DATA FOR PROCESSING: Begin

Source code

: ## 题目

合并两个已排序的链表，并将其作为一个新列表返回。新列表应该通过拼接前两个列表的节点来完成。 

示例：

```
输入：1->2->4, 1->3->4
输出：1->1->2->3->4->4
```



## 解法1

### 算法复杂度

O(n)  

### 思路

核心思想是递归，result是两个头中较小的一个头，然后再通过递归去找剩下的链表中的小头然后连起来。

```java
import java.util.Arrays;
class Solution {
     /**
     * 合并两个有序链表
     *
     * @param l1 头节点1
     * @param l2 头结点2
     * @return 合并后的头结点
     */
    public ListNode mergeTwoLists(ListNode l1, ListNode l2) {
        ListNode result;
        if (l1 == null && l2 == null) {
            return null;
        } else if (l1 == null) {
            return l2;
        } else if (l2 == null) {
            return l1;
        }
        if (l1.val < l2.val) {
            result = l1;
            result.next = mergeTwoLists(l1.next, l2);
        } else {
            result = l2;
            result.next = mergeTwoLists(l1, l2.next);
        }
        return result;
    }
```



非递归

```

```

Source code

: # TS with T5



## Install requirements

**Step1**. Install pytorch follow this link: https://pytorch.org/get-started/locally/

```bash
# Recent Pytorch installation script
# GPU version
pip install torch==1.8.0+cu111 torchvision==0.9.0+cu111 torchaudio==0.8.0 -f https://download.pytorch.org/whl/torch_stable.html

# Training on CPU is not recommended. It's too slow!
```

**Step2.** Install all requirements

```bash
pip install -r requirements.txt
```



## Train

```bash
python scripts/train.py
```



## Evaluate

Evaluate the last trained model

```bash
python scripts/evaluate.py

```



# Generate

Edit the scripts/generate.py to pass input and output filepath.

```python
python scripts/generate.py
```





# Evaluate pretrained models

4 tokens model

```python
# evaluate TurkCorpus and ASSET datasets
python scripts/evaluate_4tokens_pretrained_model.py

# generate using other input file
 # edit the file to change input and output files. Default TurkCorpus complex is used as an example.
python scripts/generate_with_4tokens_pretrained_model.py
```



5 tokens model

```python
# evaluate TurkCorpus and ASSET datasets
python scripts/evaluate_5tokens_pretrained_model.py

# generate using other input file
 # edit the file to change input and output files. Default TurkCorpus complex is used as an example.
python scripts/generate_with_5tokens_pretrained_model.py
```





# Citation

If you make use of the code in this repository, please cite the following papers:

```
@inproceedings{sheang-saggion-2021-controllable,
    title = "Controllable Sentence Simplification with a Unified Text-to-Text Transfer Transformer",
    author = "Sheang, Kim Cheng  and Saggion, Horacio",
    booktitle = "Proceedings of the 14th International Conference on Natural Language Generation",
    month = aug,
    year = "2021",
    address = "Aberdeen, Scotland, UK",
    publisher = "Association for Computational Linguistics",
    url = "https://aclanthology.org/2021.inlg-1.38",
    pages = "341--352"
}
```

DATA FOR PROCESSING: End

### TASK OBJECTIVE
Pick each line holding the word "scripts" out of the data and copy it.

### EXPECTED ANSWER
python scripts/train.py
python scripts/evaluate.py
Edit the scripts/generate.py to pass input and output filepath.
python scripts/generate.py
python scripts/evaluate_4tokens_pretrained_model.py
python scripts/generate_with_4tokens_pretrained_model.py
python scripts/evaluate_5tokens_pretrained_model.py
python scripts/generate_with_5tokens_pretrained_model.py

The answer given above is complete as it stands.